My own obsession with mapping the imaginary probably dates to my obsession with the Hugh Lofting book The Voyages of Doctor Dolittle, and the description of how the doctor and his assistant, Tommy Stubbins, choose the destination for their voyage:
It was a tense and fearful moment--but very thrilling. We both had our eyes shut tight. I heard the atlas fall open with a
bang. I wondered what page it was: England or Asia. If it should be the map of Asia, so much would depend on where that
pencil would land. I waved three times in a circle. I began to lower my hand. The pencil-point touched the page.
"All right," I called out, "it's done."
...
We both opened our eyes; then bumped our heads together with a crack in our eagerness to lean over and see where we were to go.
The atlas lay open at a map called, Chart of the South Atlantic Ocean. My pencil-point was resting right in the center of a tiny
island. The name of it was printed so small that the Doctor had to get out his strong spectacles to read it. I was trembling
with excitement.
"Spidermonkey Island," he read out slowly. Then he whistled softly beneath his breath.

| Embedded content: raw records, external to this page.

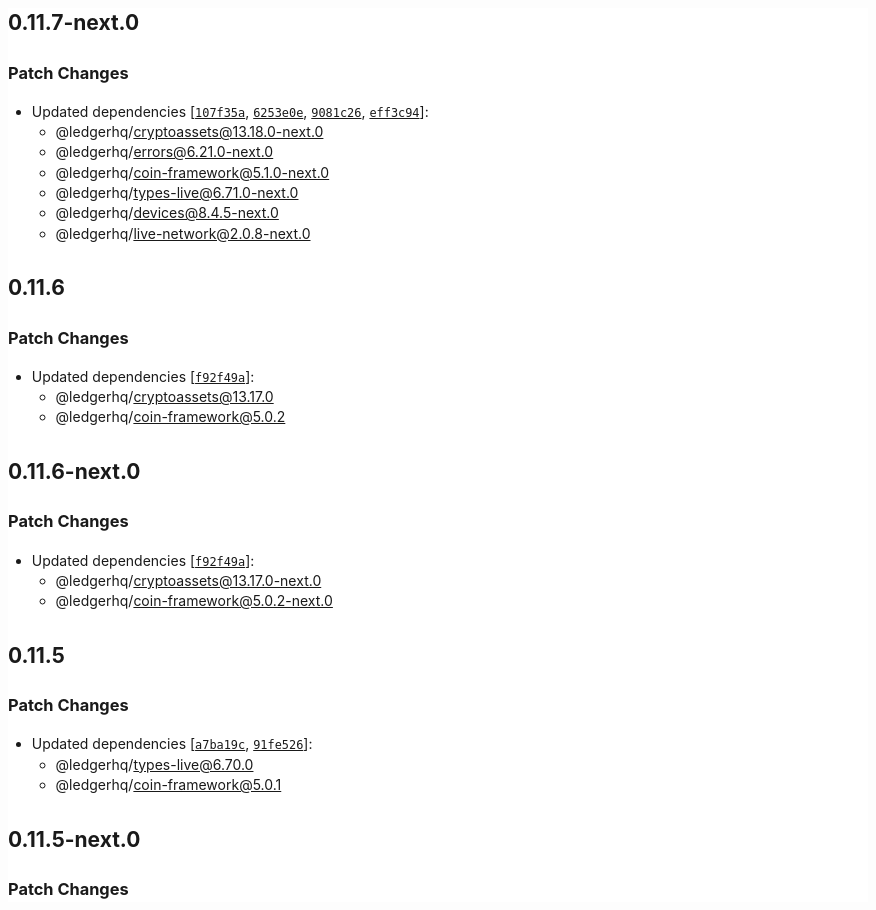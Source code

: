 ## 0.11.7-next.0

### Patch Changes

- Updated dependencies [[`107f35a`](https://github.com/LedgerHQ/ledger-live/commit/107f35a0650412716b088a3503b86435e6d9cf47), [`6253e0e`](https://github.com/LedgerHQ/ledger-live/commit/6253e0e3efcd1a29543cda55c9a5269f97aa770f), [`9081c26`](https://github.com/LedgerHQ/ledger-live/commit/9081c2648490f977469a33762a3c67bb2c2a0be5), [`eff3c94`](https://github.com/LedgerHQ/ledger-live/commit/eff3c94c1eded61518097a4544c3f5b25db1e28a)]:
  - @ledgerhq/cryptoassets@13.18.0-next.0
  - @ledgerhq/errors@6.21.0-next.0
  - @ledgerhq/coin-framework@5.1.0-next.0
  - @ledgerhq/types-live@6.71.0-next.0
  - @ledgerhq/devices@8.4.5-next.0
  - @ledgerhq/live-network@2.0.8-next.0

## 0.11.6

### Patch Changes

- Updated dependencies [[`f92f49a`](https://github.com/LedgerHQ/ledger-live/commit/f92f49a003767b83b94955e920cfac8cd565c162)]:
  - @ledgerhq/cryptoassets@13.17.0
  - @ledgerhq/coin-framework@5.0.2

## 0.11.6-next.0

### Patch Changes

- Updated dependencies [[`f92f49a`](https://github.com/LedgerHQ/ledger-live/commit/f92f49a003767b83b94955e920cfac8cd565c162)]:
  - @ledgerhq/cryptoassets@13.17.0-next.0
  - @ledgerhq/coin-framework@5.0.2-next.0

## 0.11.5

### Patch Changes

- Updated dependencies [[`a7ba19c`](https://github.com/LedgerHQ/ledger-live/commit/a7ba19cfa5a895572edfcf036a10d2af83efdf38), [`91fe526`](https://github.com/LedgerHQ/ledger-live/commit/91fe526be2710f0fb18b4d035a5d8de630b3d4b5)]:
  - @ledgerhq/types-live@6.70.0
  - @ledgerhq/coin-framework@5.0.1

## 0.11.5-next.0

### Patch Changes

This was something like 1970, I think. We were living in Manila, where my father was posted with the US Foreign Service, and I'd just come back from home leave with a supermarket paperback edition of The Voyages of Dr. Dolittle. And reading about the blindfold-and-atlas game, I had to have my own atlas. I have it still.
It was partly the maps in the beginning of A Wizard of Earthsea that inspired me in the early 1970s to begin the book that became The Spellkey. It started not with words, but with the map of an archipelago. I had hoped the book would feature its own map, but by the time it was published in the late 1980s the economics of children's book publishing made it difficult to dress most books up with the kind of maps that graced my editions of Tolkein and C.S. Lewis.
I'm grateful to Radiogirl for alerting me to this traveling exhibit of maps, "Maps: Finding Our Place in the Wold," coming to Baltimore's Walters Art Museum, and be sure to check out her own wonderful shop, The Interimaginational Institute for Fantastical Exploration and Cartography over at Etsy.
Shown: London during the Great Exhibition of 1851
by George Shove
ca. 1851; printed map on leather
The National Archives, U.K.
Fashion and map aficionados alike will enjoy this map of London on a glove created for the 1851 Great Exhibition.
[OK, London is not an imaginary place, but how cool is a MAP ON A GLOVE?!?!?!!!!]
I was excited to see a part 2 to your post (I found you the other day and again now through a Google alert for "imaginary maps") and now I am tickled to see my own name... Thank you for the link.
ReplyDeleteI wish I could pinpoint where my obsession with maps started. I think it must have been National Geographic; I plastered my bedroom ceiling with maps when I was about ten and I used to write away to travel bureaus and consulates for their tourist brochures, which I stockpiled in my closet.
On a side note, I'm very much enjoying reading your blog; it's overflowing with the magic of reading.
So glad you're enjoying it...I've been doing this since last May, and so far few comments. Glad to have connected with a fellow fan of imaginary places. And I will have to scan some of my son's maps and send them to you... I think you'd get a kick out of them.